Grimshaw's new Lower Manhattan transit hub connects eleven New York City subway lines and the Port Authority Trans-Hudson (PATH) trains that serve the state of New Jersey.
The Fulton Center, which opened to the public yesterday, is expected to receive over 300,000 daily commuters and form a "gateway to and from Lower Manhattan".
The London architecture studio worked in collaboration with engineering firm Arup on the design for the station, which was commissioned by the Metropolitan Transportation Authority Capital Construction Company (MTA).
"From the beginning, we were inspired by the ambience and activity of Grand Central Station," said Grimshaw project partner Vincent Chang.
"We endeavoured to design a similar environment for transit customers and visitors, creating a new front door to downtown New York."
The station is one in a series of schemes contributing to the redevelopment of Lower Manhattan, which this month has also seen the completion of One World Trade Center by Skidmore, Owings & Merrill.
According to Grimshaw, the station "celebrates the city's history while looking forward to the area's future and its escalating growth."
The structure comprises a glass box topped by a large glass and steel dome spanning 37 metres. An elliptical opening in the domed roof, surrounded by criss-crossing struts of steel, lets light stream into the concourse and platform levels.
"Tapered steel columns draw inspiration from the historic neighbourhood's cast-iron buildings and complement the integration and restoration of the adjacent Corbin Building," said a statement from the studio.
"The open design provides unimpeded customer movement and sight lines across a level ground plane extending from the major thoroughfares of Broadway and Fulton Street."
A circular lightwell in the ground floor, directly below the atrium, funnels light into the lower ground platform areas. Passageways are artificially illuminated by an overhead grid of fluorescent tubes.
To one side of the atrium a spiral staircase wraps around a glass-fronted elevator leading up to shops that curve around the central well.
"The central architectural concept of redirecting natural light deep into the transit environment – in an effort to humanise the space and orient passengers – culminates in the design of the dome's interior and a new integrated artwork," said the studio.
An artwork, called the Sky Reflector-Net, was commissioned for the space from New-York designer James Carpenter.
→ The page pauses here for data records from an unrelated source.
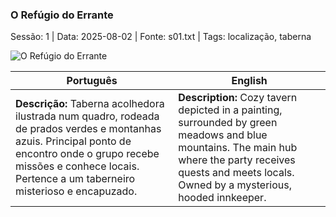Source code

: ﻿### O Refúgio do Errante

Sessão: 1 | Data: 2025-08-02 | Fonte: s01.txt | Tags: localização, taberna

![O Refúgio do Errante](assets/location/location_blank.png)

| Português                                                                                                                                                                                                                       | English                                                                                                                                                                                                      |
| ------------------------------------------------------------------------------------------------------------------------------------------------------------------------------------------------------------------------------- | ------------------------------------------------------------------------------------------------------------------------------------------------------------------------------------------------------------ |
| **Descrição:** Taberna acolhedora ilustrada num quadro, rodeada de prados verdes e montanhas azuis. Principal ponto de encontro onde o grupo recebe missões e conhece locais. Pertence a um taberneiro misterioso e encapuzado. | **Description:** Cozy tavern depicted in a painting, surrounded by green meadows and blue mountains. The main hub where the party receives quests and meets locals. Owned by a mysterious, hooded innkeeper. |


















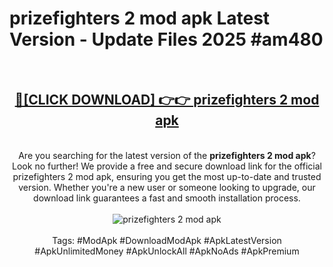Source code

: <h1>prizefighters 2 mod apk Latest Version - Update Files 2025 #am480</h1>
<br>
<div align="center">
<h2><a href="https://apkpuree.pages.dev/?title=prizefighters_2_mod_apk" rel="nofollow">🔴[CLICK DOWNLOAD] 👉👉 prizefighters 2 mod apk</a></h2>
<br>
Are you searching for the latest version of the <strong>prizefighters 2 mod apk</strong>? Look no further! We provide a free and secure download link for the official prizefighters 2 mod apk, ensuring you get the most up-to-date and trusted version. Whether you're a new user or someone looking to upgrade, our download link guarantees a fast and smooth installation process.
<br><br>
<a href="https://apkpuree.pages.dev/?title=prizefighters_2_mod_apk" rel="nofollow" data-target="animated-image.originalLink"><img src="https://i.ibb.co.com/Wp5JHRhd/download.gif" alt="prizefighters 2 mod apk" style="max-width: 100%; display: inline-block;" data-target="animated-image.originalImage"></a>
<br><br>
Tags: #ModApk #DownloadModApk #ApkLatestVersion #ApkUnlimitedMoney #ApkUnlockAll #ApkNoAds #ApkPremium
</div>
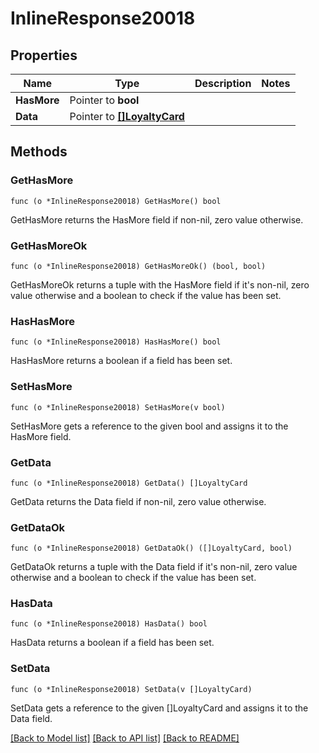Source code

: # InlineResponse20018

## Properties

Name | Type | Description | Notes
------------ | ------------- | ------------- | -------------
**HasMore** | Pointer to **bool** |  | 
**Data** | Pointer to [**[]LoyaltyCard**](LoyaltyCard.md) |  | 

## Methods

### GetHasMore

`func (o *InlineResponse20018) GetHasMore() bool`

GetHasMore returns the HasMore field if non-nil, zero value otherwise.

### GetHasMoreOk

`func (o *InlineResponse20018) GetHasMoreOk() (bool, bool)`

GetHasMoreOk returns a tuple with the HasMore field if it's non-nil, zero value otherwise
and a boolean to check if the value has been set.

### HasHasMore

`func (o *InlineResponse20018) HasHasMore() bool`

HasHasMore returns a boolean if a field has been set.

### SetHasMore

`func (o *InlineResponse20018) SetHasMore(v bool)`

SetHasMore gets a reference to the given bool and assigns it to the HasMore field.

### GetData

`func (o *InlineResponse20018) GetData() []LoyaltyCard`

GetData returns the Data field if non-nil, zero value otherwise.

### GetDataOk

`func (o *InlineResponse20018) GetDataOk() ([]LoyaltyCard, bool)`

GetDataOk returns a tuple with the Data field if it's non-nil, zero value otherwise
and a boolean to check if the value has been set.

### HasData

`func (o *InlineResponse20018) HasData() bool`

HasData returns a boolean if a field has been set.

### SetData

`func (o *InlineResponse20018) SetData(v []LoyaltyCard)`

SetData gets a reference to the given []LoyaltyCard and assigns it to the Data field.


[[Back to Model list]](../README.md#documentation-for-models) [[Back to API list]](../README.md#documentation-for-api-endpoints) [[Back to README]](../README.md)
The piece is made up of diamond-shaped sections of perforated metal and hangs like a hood from the roof opening, intended to mirror images of the changing sky above the station.
"This new station makes traveling easier for subway riders, and is a beautiful public space for visitors and commuters to enjoy," said New York governor Andrew Cuomo. "We now have a new cornerstone in Lower Manhattan, and I am proud to see this unique complex opened to the public."